--- Task brief ---
Could you set down exactly the lines in the records below between the line holding "Understanding](https://arxiv.org/abs/2402.13217) (from Google)" and the line holding "[01/30] [YOLO-World: Real-Time", inclusive?

(Material to process Opens)

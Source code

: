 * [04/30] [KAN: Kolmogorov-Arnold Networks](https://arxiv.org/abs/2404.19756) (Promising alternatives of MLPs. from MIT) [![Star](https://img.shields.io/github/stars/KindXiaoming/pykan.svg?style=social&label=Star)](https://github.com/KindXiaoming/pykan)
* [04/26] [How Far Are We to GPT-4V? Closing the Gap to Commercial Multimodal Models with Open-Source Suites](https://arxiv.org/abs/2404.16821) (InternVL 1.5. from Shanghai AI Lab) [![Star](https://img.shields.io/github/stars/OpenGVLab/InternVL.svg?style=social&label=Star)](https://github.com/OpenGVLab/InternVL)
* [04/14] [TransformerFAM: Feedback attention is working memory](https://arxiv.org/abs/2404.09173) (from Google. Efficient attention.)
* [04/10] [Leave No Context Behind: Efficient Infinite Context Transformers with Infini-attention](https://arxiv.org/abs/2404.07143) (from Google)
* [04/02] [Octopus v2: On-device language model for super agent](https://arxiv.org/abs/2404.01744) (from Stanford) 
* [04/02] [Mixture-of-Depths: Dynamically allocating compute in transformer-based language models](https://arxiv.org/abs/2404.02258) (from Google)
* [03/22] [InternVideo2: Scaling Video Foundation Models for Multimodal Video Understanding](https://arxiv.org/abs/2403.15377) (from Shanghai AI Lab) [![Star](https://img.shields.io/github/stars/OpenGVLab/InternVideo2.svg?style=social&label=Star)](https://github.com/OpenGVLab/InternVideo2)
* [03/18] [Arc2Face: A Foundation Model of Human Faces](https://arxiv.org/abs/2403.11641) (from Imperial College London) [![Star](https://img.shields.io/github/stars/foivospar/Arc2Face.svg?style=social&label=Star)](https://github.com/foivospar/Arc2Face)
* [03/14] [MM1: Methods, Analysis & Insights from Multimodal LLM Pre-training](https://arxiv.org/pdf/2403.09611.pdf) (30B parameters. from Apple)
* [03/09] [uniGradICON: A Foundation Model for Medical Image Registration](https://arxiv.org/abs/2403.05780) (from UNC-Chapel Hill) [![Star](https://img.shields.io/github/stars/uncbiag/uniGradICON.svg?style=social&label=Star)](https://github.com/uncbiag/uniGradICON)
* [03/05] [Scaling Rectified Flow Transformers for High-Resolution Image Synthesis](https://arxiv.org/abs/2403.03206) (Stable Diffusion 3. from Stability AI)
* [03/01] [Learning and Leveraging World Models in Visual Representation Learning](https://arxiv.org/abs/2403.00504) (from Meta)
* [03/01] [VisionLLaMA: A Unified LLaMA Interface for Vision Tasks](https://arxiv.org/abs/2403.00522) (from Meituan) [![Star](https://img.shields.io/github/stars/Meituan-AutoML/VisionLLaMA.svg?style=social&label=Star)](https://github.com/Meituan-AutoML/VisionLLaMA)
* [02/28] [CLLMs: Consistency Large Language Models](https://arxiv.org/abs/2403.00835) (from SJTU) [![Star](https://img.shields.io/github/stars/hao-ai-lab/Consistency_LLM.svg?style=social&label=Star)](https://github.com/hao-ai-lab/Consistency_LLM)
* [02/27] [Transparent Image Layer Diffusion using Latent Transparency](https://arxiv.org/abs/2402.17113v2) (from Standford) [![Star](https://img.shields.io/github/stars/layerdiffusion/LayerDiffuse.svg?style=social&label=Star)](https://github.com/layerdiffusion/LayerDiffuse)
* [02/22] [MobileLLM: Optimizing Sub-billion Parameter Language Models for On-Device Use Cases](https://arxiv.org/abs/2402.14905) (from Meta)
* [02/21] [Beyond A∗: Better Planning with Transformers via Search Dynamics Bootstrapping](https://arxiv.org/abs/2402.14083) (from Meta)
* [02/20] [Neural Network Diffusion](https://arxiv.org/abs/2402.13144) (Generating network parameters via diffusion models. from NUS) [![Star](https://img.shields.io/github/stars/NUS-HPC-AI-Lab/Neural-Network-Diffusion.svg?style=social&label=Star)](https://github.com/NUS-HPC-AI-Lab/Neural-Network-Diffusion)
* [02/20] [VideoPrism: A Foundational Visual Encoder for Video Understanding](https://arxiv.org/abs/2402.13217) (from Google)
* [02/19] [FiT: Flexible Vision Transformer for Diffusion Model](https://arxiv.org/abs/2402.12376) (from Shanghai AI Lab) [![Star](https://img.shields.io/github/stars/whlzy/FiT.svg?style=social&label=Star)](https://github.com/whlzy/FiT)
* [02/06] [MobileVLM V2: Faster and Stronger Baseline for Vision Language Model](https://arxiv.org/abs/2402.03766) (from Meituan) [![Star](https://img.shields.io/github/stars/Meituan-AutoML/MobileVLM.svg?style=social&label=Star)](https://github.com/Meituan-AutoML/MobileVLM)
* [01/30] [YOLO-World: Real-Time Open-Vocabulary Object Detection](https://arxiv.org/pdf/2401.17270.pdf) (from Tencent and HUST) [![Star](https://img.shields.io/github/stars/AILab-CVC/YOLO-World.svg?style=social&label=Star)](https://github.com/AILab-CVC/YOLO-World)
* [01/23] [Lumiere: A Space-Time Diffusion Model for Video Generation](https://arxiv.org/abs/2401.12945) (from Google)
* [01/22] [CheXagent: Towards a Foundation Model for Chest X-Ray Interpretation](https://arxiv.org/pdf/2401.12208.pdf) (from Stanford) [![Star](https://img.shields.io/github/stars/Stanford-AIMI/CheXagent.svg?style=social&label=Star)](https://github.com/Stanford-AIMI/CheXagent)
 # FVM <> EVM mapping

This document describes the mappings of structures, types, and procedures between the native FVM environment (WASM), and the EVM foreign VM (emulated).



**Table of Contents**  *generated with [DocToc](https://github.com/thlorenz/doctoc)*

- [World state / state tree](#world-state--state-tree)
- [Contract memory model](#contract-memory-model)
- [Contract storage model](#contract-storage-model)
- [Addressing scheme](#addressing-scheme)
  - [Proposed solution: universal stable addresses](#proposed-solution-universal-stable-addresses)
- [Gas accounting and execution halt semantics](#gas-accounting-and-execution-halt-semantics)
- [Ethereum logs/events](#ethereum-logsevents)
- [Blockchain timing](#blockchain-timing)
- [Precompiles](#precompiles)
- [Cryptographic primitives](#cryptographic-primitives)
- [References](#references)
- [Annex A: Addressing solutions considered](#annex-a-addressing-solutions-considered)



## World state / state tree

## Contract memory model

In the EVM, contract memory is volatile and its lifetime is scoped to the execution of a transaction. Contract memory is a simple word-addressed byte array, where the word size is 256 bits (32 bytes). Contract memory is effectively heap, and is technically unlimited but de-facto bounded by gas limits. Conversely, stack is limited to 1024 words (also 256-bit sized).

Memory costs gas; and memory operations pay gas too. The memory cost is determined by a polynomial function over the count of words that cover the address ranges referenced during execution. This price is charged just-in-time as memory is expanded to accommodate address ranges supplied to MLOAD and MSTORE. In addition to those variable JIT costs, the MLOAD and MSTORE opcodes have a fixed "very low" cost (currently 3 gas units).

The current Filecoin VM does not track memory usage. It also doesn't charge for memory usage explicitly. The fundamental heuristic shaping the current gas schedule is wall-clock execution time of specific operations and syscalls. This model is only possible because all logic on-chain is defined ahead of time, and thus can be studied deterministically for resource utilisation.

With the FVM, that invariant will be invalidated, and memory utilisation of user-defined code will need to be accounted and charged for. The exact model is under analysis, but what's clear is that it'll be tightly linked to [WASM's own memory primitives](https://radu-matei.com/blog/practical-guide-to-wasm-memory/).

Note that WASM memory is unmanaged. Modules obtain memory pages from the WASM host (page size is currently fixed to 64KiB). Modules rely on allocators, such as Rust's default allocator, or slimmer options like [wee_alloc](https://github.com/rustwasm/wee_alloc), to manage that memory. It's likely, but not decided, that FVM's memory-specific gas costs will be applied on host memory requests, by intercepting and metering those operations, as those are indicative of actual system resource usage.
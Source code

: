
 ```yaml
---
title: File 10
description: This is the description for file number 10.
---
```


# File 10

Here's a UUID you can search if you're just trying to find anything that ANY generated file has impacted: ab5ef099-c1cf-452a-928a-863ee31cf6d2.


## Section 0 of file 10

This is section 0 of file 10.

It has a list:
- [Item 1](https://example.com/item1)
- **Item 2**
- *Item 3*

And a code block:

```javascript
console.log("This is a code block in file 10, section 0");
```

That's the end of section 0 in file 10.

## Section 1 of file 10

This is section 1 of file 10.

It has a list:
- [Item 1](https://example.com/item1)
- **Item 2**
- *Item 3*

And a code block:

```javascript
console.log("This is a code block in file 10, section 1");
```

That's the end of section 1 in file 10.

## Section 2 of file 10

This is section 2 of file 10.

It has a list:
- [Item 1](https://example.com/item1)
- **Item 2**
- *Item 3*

(Material to process Closes)

--- Response box ---
* [02/20] [VideoPrism: A Foundational Visual Encoder for Video Understanding](https://arxiv.org/abs/2402.13217) (from Google)
* [02/19] [FiT: Flexible Vision Transformer for Diffusion Model](https://arxiv.org/abs/2402.12376) (from Shanghai AI Lab) [![Star](https://img.shields.io/github/stars/whlzy/FiT.svg?style=social&label=Star)](https://github.com/whlzy/FiT)
* [02/06] [MobileVLM V2: Faster and Stronger Baseline for Vision Language Model](https://arxiv.org/abs/2402.03766) (from Meituan) [![Star](https://img.shields.io/github/stars/Meituan-AutoML/MobileVLM.svg?style=social&label=Star)](https://github.com/Meituan-AutoML/MobileVLM)
* [01/30] [YOLO-World: Real-Time Open-Vocabulary Object Detection](https://arxiv.org/pdf/2401.17270.pdf) (from Tencent and HUST) [![Star](https://img.shields.io/github/stars/AILab-CVC/YOLO-World.svg?style=social&label=Star)](https://github.com/AILab-CVC/YOLO-World)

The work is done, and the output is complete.